▸ TASK GOAL: Search the listing below for the line containing "so shrinks obey". From there through the line containing "- [Tutorial](guides/tutorial.md)", transcribe every line exactly, both ends included.

▸ LISTED ENTRIES:
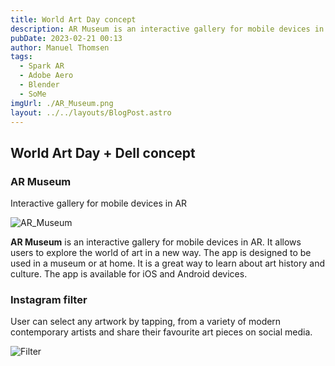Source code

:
 ```yaml
---
title: World Art Day concept
description: AR Museum is an interactive gallery for mobile devices in AR. It allows users to explore the world of art in a new way. The app is designed to be used in a museum or at home. It is a great way to learn about art history and culture.
pubDate: 2023-02-21 00:13
author: Manuel Thomsen
tags:
  - Spark AR
  - Adobe Aero
  - Blender
  - SoMe
imgUrl: ./AR_Museum.png
layout: ../../layouts/BlogPost.astro
---
```


## World Art Day **+** Dell concept

### **AR Museum**

Interactive gallery for mobile devices in AR

![AR_Museum](/AR_Museum.png)

**AR Museum** is an interactive gallery for mobile devices in AR. It allows users to explore the world of art in a new way. The app is designed to be used in a museum or at home. It is a great way to learn about art history and culture. The app is available for iOS and Android devices.

### **Instagram filter**

User can select any artwork by tapping, from a variety of modern contemporary artists and share their favourite art pieces on social media.

![Filter](/Insta_filter.JPG)
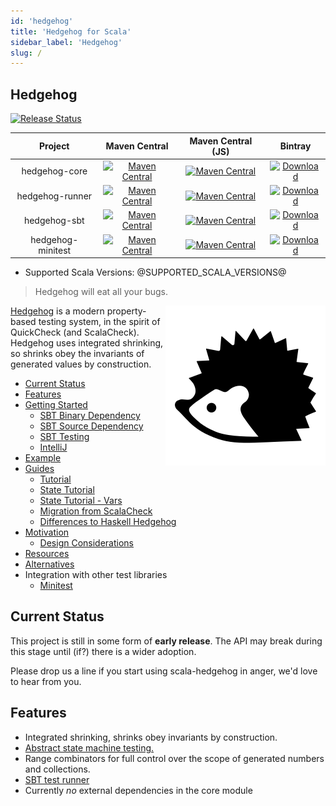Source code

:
 ```yaml
---
id: 'hedgehog'
title: 'Hedgehog for Scala'
sidebar_label: 'Hedgehog'
slug: /
---
```

## Hedgehog
[![Release Status](https://github.com/hedgehogqa/scala-hedgehog/workflows/Release/badge.svg)](https://github.com/hedgehogqa/scala-hedgehog/actions?workflow=Release)


| Project | Maven Central | Maven Central (JS) | Bintray   |  
|:-------:|:-------------:|:-------------:|:---------:|
| hedgehog-core | [![Maven Central](https://maven-badges.herokuapp.com/maven-central/qa.hedgehog/hedgehog-core_2.13/badge.svg)](https://search.maven.org/artifact/qa.hedgehog/hedgehog-core_2.13) | [![Maven Central](https://maven-badges.herokuapp.com/maven-central/qa.hedgehog/hedgehog-core_sjs1_2.13/badge.svg)](https://search.maven.org/artifact/qa.hedgehog/hedgehog-core_sjs1_2.13) | [ ![Download](https://api.bintray.com/packages/hedgehogqa/scala-hedgehog-maven/hedgehog-core/images/download.svg) ](https://bintray.com/hedgehogqa/scala-hedgehog-maven/hedgehog-core/_latestVersion) |
| hedgehog-runner | [![Maven Central](https://maven-badges.herokuapp.com/maven-central/qa.hedgehog/hedgehog-runner_2.13/badge.svg)](https://search.maven.org/artifact/qa.hedgehog/hedgehog-runner_2.13) | [![Maven Central](https://maven-badges.herokuapp.com/maven-central/qa.hedgehog/hedgehog-runner_sjs1_2.13/badge.svg)](https://search.maven.org/artifact/qa.hedgehog/hedgehog-runner_sjs1_2.13) | [ ![Download](https://api.bintray.com/packages/hedgehogqa/scala-hedgehog-maven/hedgehog-runner/images/download.svg) ](https://bintray.com/hedgehogqa/scala-hedgehog-maven/hedgehog-runner/_latestVersion) |
| hedgehog-sbt | [![Maven Central](https://maven-badges.herokuapp.com/maven-central/qa.hedgehog/hedgehog-sbt_2.13/badge.svg)](https://search.maven.org/artifact/qa.hedgehog/hedgehog-sbt_2.13) | [![Maven Central](https://maven-badges.herokuapp.com/maven-central/qa.hedgehog/hedgehog-sbt_sjs1_2.13/badge.svg)](https://search.maven.org/artifact/qa.hedgehog/hedgehog-sbt_sjs1_2.13) | [ ![Download](https://api.bintray.com/packages/hedgehogqa/scala-hedgehog-maven/hedgehog-sbt/images/download.svg) ](https://bintray.com/hedgehogqa/scala-hedgehog-maven/hedgehog-sbt/_latestVersion) |
| hedgehog-minitest | [![Maven Central](https://maven-badges.herokuapp.com/maven-central/qa.hedgehog/hedgehog-minitest_2.13/badge.svg)](https://search.maven.org/artifact/qa.hedgehog/hedgehog-minitest_2.13) | [![Maven Central](https://maven-badges.herokuapp.com/maven-central/qa.hedgehog/hedgehog-minitest_sjs1_2.13/badge.svg)](https://search.maven.org/artifact/qa.hedgehog/hedgehog-minitest_sjs1_2.13) | [ ![Download](https://api.bintray.com/packages/hedgehogqa/scala-hedgehog-maven/hedgehog-minitest/images/download.svg) ](https://bintray.com/hedgehogqa/scala-hedgehog-maven/hedgehog-minitest/_latestVersion) |

* Supported Scala Versions: @SUPPORTED_SCALA_VERSIONS@

> Hedgehog will eat all your bugs.

<img src="../img/hedgehog-logo-256x256.png" align="right"/>

[Hedgehog](http://hedgehog.qa/) is a modern property-based testing
system, in the spirit of QuickCheck (and ScalaCheck). Hedgehog uses integrated shrinking,
so shrinks obey the invariants of generated values by construction.

- [Current Status](#current-status)
- [Features](#features)
- [Getting Started](getting-started.md)
  - [SBT Binary Dependency](getting-started.md#sbt-binary-dependency)
  - [SBT Source Dependency](getting-started.md#sbt-source-dependency)
  - [SBT Testing](getting-started.md#sbt-testing)
  - [IntelliJ](getting-started.md#intellij)
- [Example](getting-started.md#example)
- [Guides](guides/guides.md)
  - [Tutorial](guides/tutorial.md)
  - [State Tutorial](guides/state-tutorial.md)
  - [State Tutorial - Vars](guides/state-tutorial-vars.md)
  - [Migration from ScalaCheck](guides/migration-scalacheck.md)
  - [Differences to Haskell Hedgehog](guides/haskell-differences.md)
- [Motivation](motivation.md)
  - [Design Considerations](motivation.md#design-considerations)
- [Resources](resources.md)
- [Alternatives](alternatives.md)
- Integration with other test libraries
  - [Minitest](integration/minitest.md)

## Current Status

This project is still in some form of **early release**. The API may break during this stage
until (if?) there is a wider adoption.

Please drop us a line if you start using scala-hedgehog in anger, we'd love to hear from you.


## Features

- Integrated shrinking, shrinks obey invariants by construction.
- [Abstract state machine testing.](https://github.com/hedgehogqa/scala-hedgehog/tree/master/example/jvm/src/main/scala/hedgehog/examples/state)
- Range combinators for full control over the scope of generated numbers and collections.
- [SBT test runner](#sbt-testing)
- Currently _no_ external dependencies in the core module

▸ RESULT OF THIS EXERCISE:
so shrinks obey the invariants of generated values by construction.

- [Current Status](#current-status)
- [Features](#features)
- [Getting Started](getting-started.md)
  - [SBT Binary Dependency](getting-started.md#sbt-binary-dependency)
  - [SBT Source Dependency](getting-started.md#sbt-source-dependency)
  - [SBT Testing](getting-started.md#sbt-testing)
  - [IntelliJ](getting-started.md#intellij)
- [Example](getting-started.md#example)
- [Guides](guides/guides.md)
  - [Tutorial](guides/tutorial.md)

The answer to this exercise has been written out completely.